FESTA DE SANTO ESTÊVÃO PROTOMÁRTIR
PAPA FRANCISCO
ANGELUS
Praça de São Pedro
Sexta-feira, 26 de Dezembro de 2014
Estimados irmãos e irmãs, bom dia!
Hoje a liturgia recorda o testemunho de santo Estêvão. Escolhido pelos Apóstolos, juntamente com outros seis, para a diaconia da caridade, ou seja para assistir os pobres, os órfãos e as viúvas na comunidade de Jerusalém, ele torna-se o primeiro mártir da Igreja. Com o seu martírio, Estêvão honra a vinda ao mundo do Rei dos reis, dá testemunho d’Ele e oferece o dom da sua própria vida, como já o fazia no serviço aos mais necessitados. E assim mostra-nos como devemos viver plenamente o mistério do Natal.
O Evangelho desta festa cita uma parte do discurso de Jesus aos seus discípulos no momento em que Ele os envia em missão. Entre outras coisas, diz: «Sereis odiados de todos por causa de meu nome, mas aquele que perseverar até ao fim será salvo» (Mt 10, 22). Estas palavras do Senhor não perturbam a celebração do Natal, mas despojam-na daquele falso revestimento meloso que não lhe pertence. Levam-nos a compreender que nas provações aceites por causa da fé, a violência é derrotada pelo amor, a morte pela vida. E para acolher verdadeiramente Jesus na nossa existência e prolongar a alegria da Noite Santa, o caminho é precisamente aquele indicado por este Evangelho, ou seja, dar testemunho de Jesus na humildade, no serviço silencioso, sem ter medo de ir contra a corrente e até de pagar pessoalmente.
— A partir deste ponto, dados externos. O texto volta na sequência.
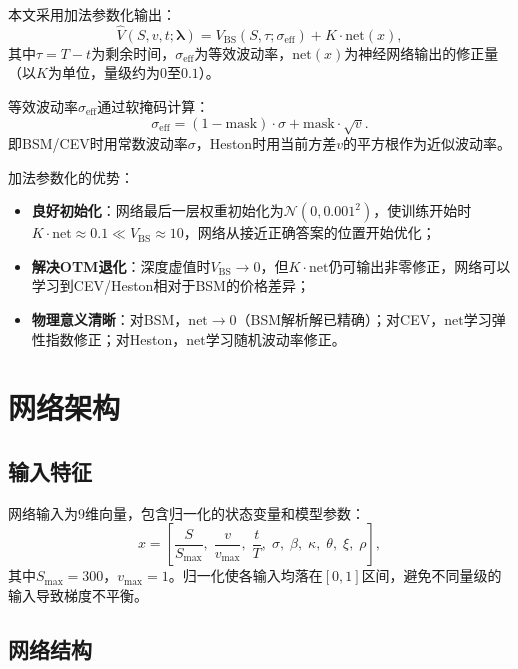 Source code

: 本文采用加法参数化输出：
\begin{equation}\label{eq:additive}
  \hat{V}(S,v,t;\boldsymbol{\lambda}) = V_\text{BS}(S,\tau;\sigma_\text{eff}) + K\cdot\text{net}(x),
\end{equation}
其中$\tau=T-t$为剩余时间，$\sigma_\text{eff}$为等效波动率，$\text{net}(x)$为神经网络输出的修正量（以$K$为单位，量级约为$0$至$0.1$）。

等效波动率$\sigma_\text{eff}$通过软掩码计算：
\begin{equation}\label{eq:sigma_eff}
  \sigma_\text{eff} = (1-\text{mask})\cdot\sigma + \text{mask}\cdot\sqrt{v}.
\end{equation}
即BSM/CEV时用常数波动率$\sigma$，Heston时用当前方差$v$的平方根作为近似波动率。

加法参数化的优势：
\begin{itemize}
  \item \textbf{良好初始化}：网络最后一层权重初始化为$\mathcal{N}(0, 0.001^2)$，使训练开始时$K\cdot\text{net}\approx 0.1\ll V_\text{BS}\approx 10$，网络从接近正确答案的位置开始优化；
  \item \textbf{解决OTM退化}：深度虚值时$V_\text{BS}\to 0$，但$K\cdot\text{net}$仍可输出非零修正，网络可以学习到CEV/Heston相对于BSM的价格差异；
  \item \textbf{物理意义清晰}：对BSM，$\text{net}\to 0$（BSM解析解已精确）；对CEV，$\text{net}$学习弹性指数修正；对Heston，$\text{net}$学习随机波动率修正。
\end{itemize}

\section{网络架构}\label{sec:architecture}

\subsection{输入特征}

网络输入为9维向量，包含归一化的状态变量和模型参数：
\begin{equation}
  x = \left[\frac{S}{S_\text{max}},\; \frac{v}{v_\text{max}},\; \frac{t}{T},\; \sigma,\; \beta,\; \kappa,\; \theta,\; \xi,\; \rho\right],
\end{equation}
其中$S_\text{max}=300$，$v_\text{max}=1$。归一化使各输入均落在$[0,1]$区间，避免不同量级的输入导致梯度不平衡。

\subsection{网络结构}

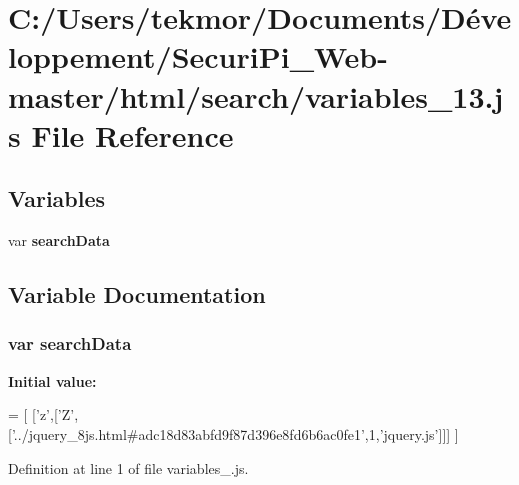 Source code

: \section{C\+:/\+Users/tekmor/\+Documents/\+Développement/\+Securi\+Pi\+\_\+\+Web-\/master/html/search/variables\+\_\+13.js File Reference}
\label{variables__13_8js}
\subsection*{Variables}
\begin{DoxyCompactItemize}
\item 
var {\bf search\+Data}
\end{DoxyCompactItemize}


\subsection{Variable Documentation}
\subsubsection[{search\+Data}]{\setlength{\rightskip}{0pt plus 5cm}var search\+Data}\label{variables__13_8js_ad01a7523f103d6242ef9b0451861231e}
{\bfseries Initial value\+:}
\begin{DoxyCode}
=
[
  [\textcolor{charliteral}{'z'},[\textcolor{charliteral}{'Z'},[\textcolor{stringliteral}{'../jquery\_8js.html#adc18d83abfd9f87d396e8fd6b6ac0fe1'},1,\textcolor{stringliteral}{'jquery.js'}]]]
]
\end{DoxyCode}


Definition at line 1 of file variables\+\_.\+js.

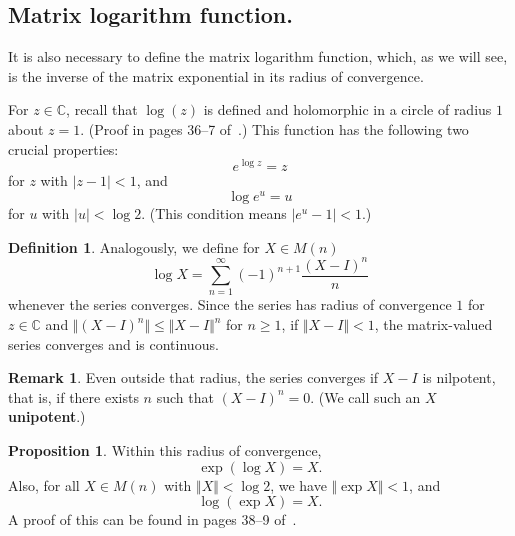 \documentclass[12pt]{article}
\newcommand{\C}{\mathbb{C}}
\newcommand{\V}{\Vert}
\theoremstyle{definition}
\newtheorem{prop}[them]{Proposition}
\theoremstyle{definition}
\theoremstyle{definition}
\theoremstyle{definition}
\newtheorem{rmk}[them]{Remark}
\theoremstyle{definition}
\newtheorem{defn}[them]{Definition}
\theoremstyle{definition}
\theoremstyle{definition}
\theoremstyle{definition}
\begin{document}
\subsection{Matrix logarithm function.}

\par{It is also necessary to define the matrix logarithm function, which, as we will see, is the inverse of the matrix exponential in its radius of convergence.}

\vspace{6pt}
\par{For $z \in \C$, recall that $\log(z)$ is
defined and holomorphic in a circle of radius $1$
about $z = 1$. (Proof in pages 36--7 of~\cite{Hall}.) This
function has the following two crucial properties:
\[
    e^{\log z} = z
\] 
for $z$ with $\vert z - 1 \vert < 1$, and
\[
    \log e^u = u
\] 
for $u$ with $\vert u \vert < \log2$. (This condition means $\vert e^u - 1\vert < 1$.)
}

\begin{defn}\label{def:log}
Analogously, we define for $X \in M(n)$
\[
    \log X = \sum_{n=1}^{\infty}{(-1)}^{n+1}\frac{{(X-I)}^n}{n}
\] 
whenever the series converges. Since the series
has radius of convergence $1$ for $z \in \C$ and
$\V {(X-I)}^n \V \leq \V X-I \V^n$ for $n \geq 1$,
if $\V X - I \V < 1$, the matrix-valued series
converges and is continuous. 
\end{defn}

\begin{rmk}
Even outside that radius, the series converges if
$X-I$ is nilpotent, that is, if there exists $n$
such that ${(X-I)}^n = 0$. (We call such an $X$
\textbf{unipotent}.)
\end{rmk}

\begin{prop}\label{prop:explog}
Within this radius of convergence,
\[
    \exp(\log X) = X.
\] 
Also, for all $X \in M(n)$ with $\V X \V < \log 2$,
we have $\V \exp X \V < 1$, and
\[
    \log(\exp X) = X.
\] 
A proof of this can be found in pages 38--9 of~\cite{Hall}.
\end{prop}
\end{document}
Embora nem todos sejam chamados, como santo Estêvão, a derramar o próprio sangue, contudo a cada cristão é pedido que seja coerente em todas as circunstâncias com a fé que ele professa. E a coerência cristã é uma graça que devemos pedir ao Senhor. Ser coerente e viver como cristão, e não dizer: «Sou cristão» e depois viver como pagão. A coerência é uma graça que hoje devemos pedir.
Seguir o Evangelho é certamente um caminho exigente, mas bonito, belíssimo, e quem o percorre com fidelidade e coragem recebe a dádiva prometida pelo Senhor aos homens e às mulheres de boa vontade. Como entoavam os Anjos no dia do Natal: «Paz! Paz!». Esta paz concedida por Deus é capaz de apaziguar a consciência daqueles que, através das provações da vida, sabem acolher a Palavra de Deus, comprometendo-se na sua observação com a perseverança até ao fim (cf. Mt 10, 22).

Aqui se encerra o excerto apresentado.